IN THE COURT OF APPEAL OF THE STATE OF CALIFORNIA THIRD APPELLATE DISTRICT (Butte) ----
THE PEOPLE, C087393
Plaintiff and Respondent, (Super. Ct. No. 16CF05578)
v.
JOSE LUIS AGUILAR-LOPEZ, JR.,
Defendant and Appellant.
Defendant Jose Luis Aguilar-Lopez, Jr., was charged with possession of a firearm police officers found in a hidden compartment of a car an officer had seen him driving. The trial court ordered defendant to be granted probation and imposed mandatory fines and assessments. On appeal, defendant contends there was insufficient evidence he possessed the firearm and asserts the restitution fine and two mandatory assessments violate constitutional protections because the trial court did not first determine his ability to pay. We affirm the judgment.
1 FACTS A police officer performed surveillance on a house and a car for about a week. During this time, the officer had only seen defendant drive the car about three to five times. But the officer could not be certain no one else drove it; the car was also registered to someone else in a different city. Police officers then conducted a search of the car and the house. During the search, the car was parked outside of the house and defendant was the only person at the house. Police officers found a gun inside the car, hidden in a compartment in the center console, near where the driver’s right leg would be. The gun was not in plain sight, and to get the gun a plastic panel had to be taken off, which would take 5 to 10 seconds to remove. Officers also found court paperwork with defendant’s name in the car and ammunition in the house. Defendant was charged with felony possession of a firearm (Pen. Code, § 29805)1 and felony possession of ammunition (§ 30305, subd. (a)(1)). At a bench trial, the trial court found defendant guilty of firearm possession but acquitted defendant of ammunition possession. The court stated, “with regard to the gun, the defendant was seen driving the vehicle over the course of a week, three to five times. The gun was in the vehicle.
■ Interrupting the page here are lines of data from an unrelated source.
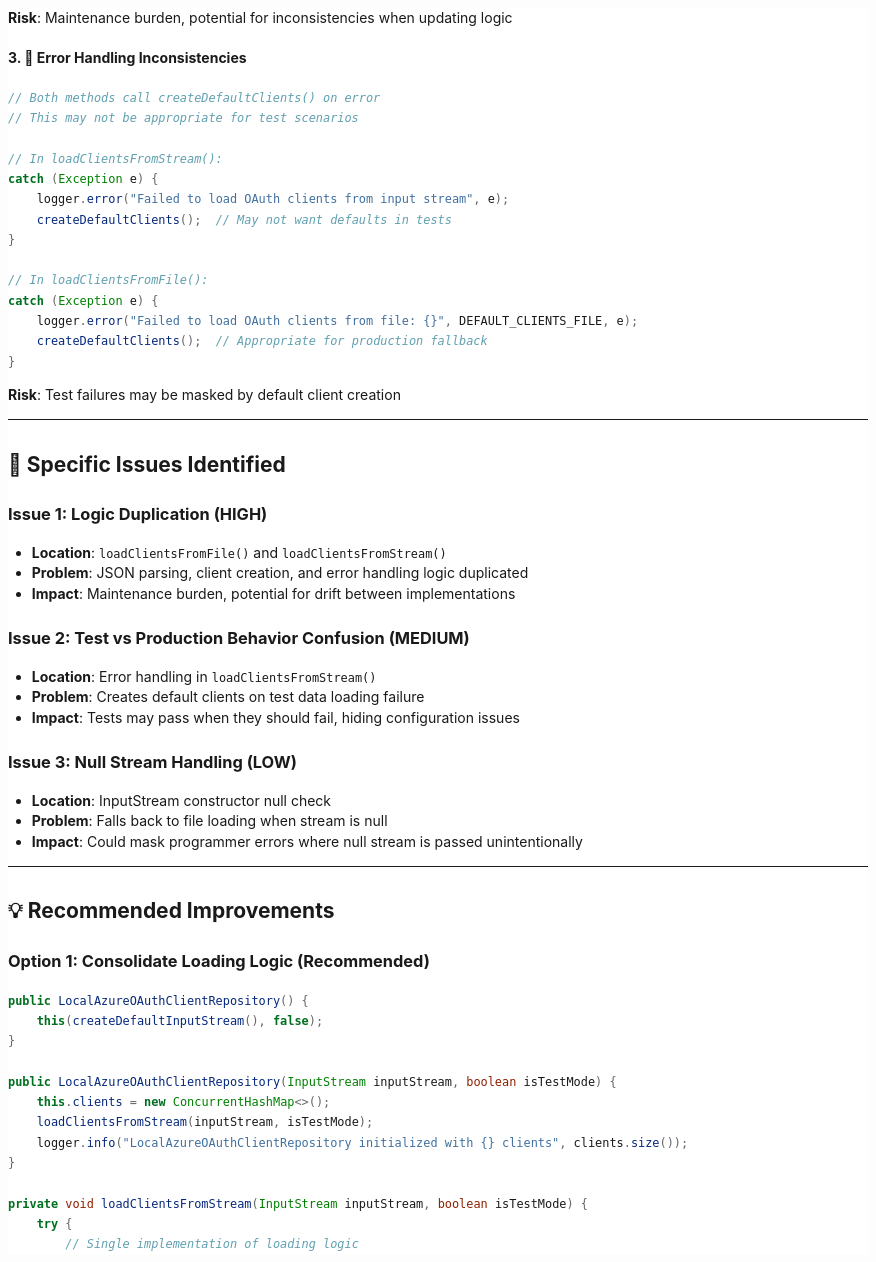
 ```java
```

**Risk**: Maintenance burden, potential for inconsistencies when updating logic

#### **3. 🐛 Error Handling Inconsistencies**
```java
// Both methods call createDefaultClients() on error
// This may not be appropriate for test scenarios

// In loadClientsFromStream():
catch (Exception e) {
    logger.error("Failed to load OAuth clients from input stream", e);
    createDefaultClients();  // May not want defaults in tests
}

// In loadClientsFromFile():
catch (Exception e) {
    logger.error("Failed to load OAuth clients from file: {}", DEFAULT_CLIENTS_FILE, e);
    createDefaultClients();  // Appropriate for production fallback
}
```

**Risk**: Test failures may be masked by default client creation

---

## 🔧 **Specific Issues Identified**

### **Issue 1: Logic Duplication (HIGH)**
- **Location**: `loadClientsFromFile()` and `loadClientsFromStream()`
- **Problem**: JSON parsing, client creation, and error handling logic duplicated
- **Impact**: Maintenance burden, potential for drift between implementations

### **Issue 2: Test vs Production Behavior Confusion (MEDIUM)**
- **Location**: Error handling in `loadClientsFromStream()`
- **Problem**: Creates default clients on test data loading failure
- **Impact**: Tests may pass when they should fail, hiding configuration issues

### **Issue 3: Null Stream Handling (LOW)**
- **Location**: InputStream constructor null check
- **Problem**: Falls back to file loading when stream is null
- **Impact**: Could mask programmer errors where null stream is passed unintentionally

---

## 💡 **Recommended Improvements**

### **Option 1: Consolidate Loading Logic (Recommended)**
```java
public LocalAzureOAuthClientRepository() {
    this(createDefaultInputStream(), false);
}

public LocalAzureOAuthClientRepository(InputStream inputStream, boolean isTestMode) {
    this.clients = new ConcurrentHashMap<>();
    loadClientsFromStream(inputStream, isTestMode);
    logger.info("LocalAzureOAuthClientRepository initialized with {} clients", clients.size());
}

private void loadClientsFromStream(InputStream inputStream, boolean isTestMode) {
    try {
        // Single implementation of loading logic
```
Court will find that he possessed the gun by virtue of driving the vehicle. . . . While it was in the vehicle, he had custody and control of the firearm.” Defendant argued there was no evidence he knowingly possessed the gun. The court responded, “I do think there is evidence to show that it was knowing. He got in the car three to five times. He’s familiar with the car. His court paperwork is in the car. That is enough for knowing.”
1 Undesignated statutory references are to the Penal Code.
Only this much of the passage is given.